### EXERCISE DIRECTIONS
Within the entries that follow, report how many lines contain the word "Forbidden", giving the number by itself.

(Collected data)

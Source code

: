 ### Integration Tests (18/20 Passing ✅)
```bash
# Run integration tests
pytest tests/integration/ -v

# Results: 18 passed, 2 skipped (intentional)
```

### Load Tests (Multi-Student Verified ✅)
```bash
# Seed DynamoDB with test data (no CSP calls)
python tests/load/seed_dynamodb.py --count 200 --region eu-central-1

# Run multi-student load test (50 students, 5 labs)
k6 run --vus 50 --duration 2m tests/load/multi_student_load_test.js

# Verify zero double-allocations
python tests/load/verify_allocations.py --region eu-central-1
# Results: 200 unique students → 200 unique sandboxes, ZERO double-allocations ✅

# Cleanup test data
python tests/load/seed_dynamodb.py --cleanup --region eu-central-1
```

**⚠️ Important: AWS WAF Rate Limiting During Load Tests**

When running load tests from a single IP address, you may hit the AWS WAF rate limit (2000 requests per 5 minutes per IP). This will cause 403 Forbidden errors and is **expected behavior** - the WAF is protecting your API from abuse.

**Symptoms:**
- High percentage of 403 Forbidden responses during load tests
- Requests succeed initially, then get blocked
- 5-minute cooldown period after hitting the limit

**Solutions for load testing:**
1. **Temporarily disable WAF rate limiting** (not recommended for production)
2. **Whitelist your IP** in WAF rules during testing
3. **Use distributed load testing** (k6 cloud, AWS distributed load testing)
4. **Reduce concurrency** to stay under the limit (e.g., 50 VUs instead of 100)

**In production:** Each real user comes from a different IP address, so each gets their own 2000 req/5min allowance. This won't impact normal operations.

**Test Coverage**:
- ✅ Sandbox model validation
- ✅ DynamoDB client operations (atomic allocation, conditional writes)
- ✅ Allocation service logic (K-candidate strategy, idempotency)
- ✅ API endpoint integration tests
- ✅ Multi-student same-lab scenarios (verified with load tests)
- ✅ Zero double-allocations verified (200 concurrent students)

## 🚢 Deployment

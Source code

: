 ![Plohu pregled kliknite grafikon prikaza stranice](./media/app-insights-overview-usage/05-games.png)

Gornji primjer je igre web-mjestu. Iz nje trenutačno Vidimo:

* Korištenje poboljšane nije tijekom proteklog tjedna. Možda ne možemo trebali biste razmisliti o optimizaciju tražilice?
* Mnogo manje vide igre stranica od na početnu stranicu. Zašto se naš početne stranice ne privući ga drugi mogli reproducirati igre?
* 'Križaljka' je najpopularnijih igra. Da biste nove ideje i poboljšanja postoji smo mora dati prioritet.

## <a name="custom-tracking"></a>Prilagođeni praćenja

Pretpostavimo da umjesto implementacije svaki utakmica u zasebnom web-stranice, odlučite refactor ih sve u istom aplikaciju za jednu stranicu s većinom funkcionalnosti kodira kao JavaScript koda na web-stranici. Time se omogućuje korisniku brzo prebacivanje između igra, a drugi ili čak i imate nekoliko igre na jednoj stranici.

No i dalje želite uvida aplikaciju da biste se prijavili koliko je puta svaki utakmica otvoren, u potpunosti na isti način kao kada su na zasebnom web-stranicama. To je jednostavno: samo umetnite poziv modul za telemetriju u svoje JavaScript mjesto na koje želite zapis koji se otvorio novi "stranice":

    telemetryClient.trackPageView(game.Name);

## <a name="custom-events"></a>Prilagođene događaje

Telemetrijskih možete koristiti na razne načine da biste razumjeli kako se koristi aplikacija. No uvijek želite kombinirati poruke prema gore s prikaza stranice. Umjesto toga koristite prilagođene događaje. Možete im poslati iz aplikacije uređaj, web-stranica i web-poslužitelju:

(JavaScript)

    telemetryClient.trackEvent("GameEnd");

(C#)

### YOUR SOLUTION
2